Mary-Ellen Carroll

Mary Ellen Carroll’s (MEC, studios) prolific career as a conceptual artist spans more than twentyyears and occupies the disciplines of architecture/design and public policy, writing, performance and film. The foundation of the practice is the investigation of a single, fundamental question: what do we consider a work of art? Carroll frequently works with unsuspecting materials that range from public policy and land use to unused television frequencies as a form of 21st century land art, albeit the valuable and non-visible real estate of radio frequency.

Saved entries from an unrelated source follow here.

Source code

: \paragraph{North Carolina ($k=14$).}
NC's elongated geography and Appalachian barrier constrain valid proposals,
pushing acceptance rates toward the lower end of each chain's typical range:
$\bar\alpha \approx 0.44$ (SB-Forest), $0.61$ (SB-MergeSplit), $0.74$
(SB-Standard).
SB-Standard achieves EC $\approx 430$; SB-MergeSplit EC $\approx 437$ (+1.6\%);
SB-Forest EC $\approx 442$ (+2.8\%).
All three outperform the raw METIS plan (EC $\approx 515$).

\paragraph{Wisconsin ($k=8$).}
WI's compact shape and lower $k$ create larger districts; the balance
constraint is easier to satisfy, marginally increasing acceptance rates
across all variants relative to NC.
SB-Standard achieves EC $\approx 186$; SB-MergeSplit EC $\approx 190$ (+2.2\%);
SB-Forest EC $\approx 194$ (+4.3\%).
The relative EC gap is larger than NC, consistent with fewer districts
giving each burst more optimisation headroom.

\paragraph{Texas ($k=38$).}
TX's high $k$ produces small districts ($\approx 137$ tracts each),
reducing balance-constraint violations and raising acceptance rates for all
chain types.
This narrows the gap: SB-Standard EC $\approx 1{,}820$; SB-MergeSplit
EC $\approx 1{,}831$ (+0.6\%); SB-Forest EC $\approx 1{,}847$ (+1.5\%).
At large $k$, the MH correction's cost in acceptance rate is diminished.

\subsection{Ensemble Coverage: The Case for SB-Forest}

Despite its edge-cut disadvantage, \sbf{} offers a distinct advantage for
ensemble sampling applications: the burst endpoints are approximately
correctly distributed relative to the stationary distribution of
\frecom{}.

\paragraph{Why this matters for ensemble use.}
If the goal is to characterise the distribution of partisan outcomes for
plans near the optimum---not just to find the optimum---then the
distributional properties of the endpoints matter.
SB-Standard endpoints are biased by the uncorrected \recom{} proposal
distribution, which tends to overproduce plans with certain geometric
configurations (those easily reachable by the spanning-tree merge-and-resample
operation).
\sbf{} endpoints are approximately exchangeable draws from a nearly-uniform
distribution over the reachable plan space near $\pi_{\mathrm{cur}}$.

She is the recipient of numerous grants and honors, including the Berlin Prize at the American Academy in Berlin for 2016, a Graham Foundation Fellowship for prototype 180 and the AIA’s Artist of the Year Award. She has received a Guggenheim Fellowship, a Pollack/Krasner Award, a Rockefeller Foundation Fellowship and a MacDowell Colony Fellowship. Her work has been exhibited at numerous American and international galleries, including the Whitney Museum-New York, Generali Foundation-Vienna,Austria, Jacobs Museum-Zurich, Switzerland, ICA Philadelphia, the Renaissance Society-Chicago, ICA-London, Museum für Völkerkunde-Munich, MOMUK-Vienna. Her work belongs to in numerous public and private collections.

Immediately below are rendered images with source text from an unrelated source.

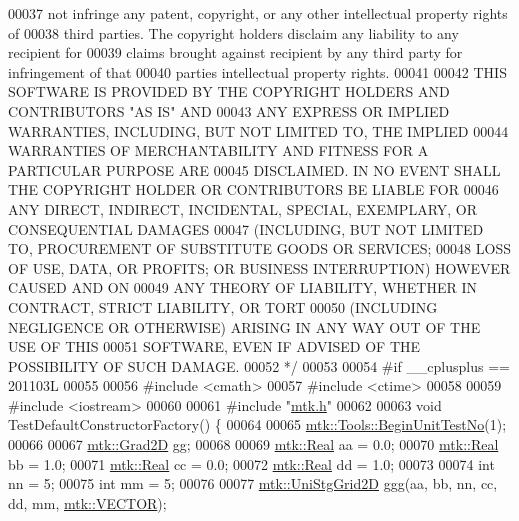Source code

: \begin{DoxyCode}
00037 \textcolor{comment}{not infringe any patent, copyright, or any other intellectual property rights of}
00038 \textcolor{comment}{third parties. The copyright holders disclaim any liability to any recipient for}
00039 \textcolor{comment}{claims brought against recipient by any third party for infringement of that}
00040 \textcolor{comment}{parties intellectual property rights.}
00041 \textcolor{comment}{}
00042 \textcolor{comment}{THIS SOFTWARE IS PROVIDED BY THE COPYRIGHT HOLDERS AND CONTRIBUTORS "AS IS" AND}
00043 \textcolor{comment}{ANY EXPRESS OR IMPLIED WARRANTIES, INCLUDING, BUT NOT LIMITED TO, THE IMPLIED}
00044 \textcolor{comment}{WARRANTIES OF MERCHANTABILITY AND FITNESS FOR A PARTICULAR PURPOSE ARE}
00045 \textcolor{comment}{DISCLAIMED. IN NO EVENT SHALL THE COPYRIGHT HOLDER OR CONTRIBUTORS BE LIABLE FOR}
00046 \textcolor{comment}{ANY DIRECT, INDIRECT, INCIDENTAL, SPECIAL, EXEMPLARY, OR CONSEQUENTIAL DAMAGES}
00047 \textcolor{comment}{(INCLUDING, BUT NOT LIMITED TO, PROCUREMENT OF SUBSTITUTE GOODS OR SERVICES;}
00048 \textcolor{comment}{LOSS OF USE, DATA, OR PROFITS; OR BUSINESS INTERRUPTION) HOWEVER CAUSED AND ON}
00049 \textcolor{comment}{ANY THEORY OF LIABILITY, WHETHER IN CONTRACT, STRICT LIABILITY, OR TORT}
00050 \textcolor{comment}{(INCLUDING NEGLIGENCE OR OTHERWISE) ARISING IN ANY WAY OUT OF THE USE OF THIS}
00051 \textcolor{comment}{SOFTWARE, EVEN IF ADVISED OF THE POSSIBILITY OF SUCH DAMAGE.}
00052 \textcolor{comment}{*/}
00053 
00054 \textcolor{preprocessor}{#if \_\_cplusplus == 201103L}
00055 
00056 \textcolor{preprocessor}{#include <cmath>}
00057 \textcolor{preprocessor}{#include <ctime>}
00058 
00059 \textcolor{preprocessor}{#include <iostream>}
00060 
00061 \textcolor{preprocessor}{#include "\hyperlink{mtk_8h}{mtk.h}"}
00062 
00063 \textcolor{keywordtype}{void} TestDefaultConstructorFactory() \{
00064 
00065   \hyperlink{classmtk_1_1Tools_a26ee906d28523378522a75e25c3a4e19}{mtk::Tools::BeginUnitTestNo}(1);
00066 
00067   \hyperlink{classmtk_1_1Grad2D}{mtk::Grad2D} gg;
00068 
00069   \hyperlink{group__c01-roots_gac080bbbf5cbb5502c9f00405f894857d}{mtk::Real} aa = 0.0;
00070   \hyperlink{group__c01-roots_gac080bbbf5cbb5502c9f00405f894857d}{mtk::Real} bb = 1.0;
00071   \hyperlink{group__c01-roots_gac080bbbf5cbb5502c9f00405f894857d}{mtk::Real} cc = 0.0;
00072   \hyperlink{group__c01-roots_gac080bbbf5cbb5502c9f00405f894857d}{mtk::Real} dd = 1.0;
00073 
00074   \textcolor{keywordtype}{int} nn = 5;
00075   \textcolor{keywordtype}{int} mm = 5;
00076 
00077   \hyperlink{classmtk_1_1UniStgGrid2D}{mtk::UniStgGrid2D} ggg(aa, bb, nn, cc, dd, mm, \hyperlink{namespacemtk_ga4c54f2a329cfb4e56213b02a259d19e2a3d8cb27a993651a74d67fb8c98ae91b2}{mtk::VECTOR});

\end{DoxyCode}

 Teaching, lecturing and public presentations are an important part of Carroll’s work and educational institutions have included architecture and public policy programs at Rice University in Houston, Columbia University in New York, University of California at Irvine, Pusan National University, Busan, South Korea amongst others. Cultural institutions have included: The DIA Art Foundation-New York, MOMA-New York, Museum of Fine Arts-Houston, Alserkal Avenue-Dubai, Busan Museum of Modern Art-South Korea and many others.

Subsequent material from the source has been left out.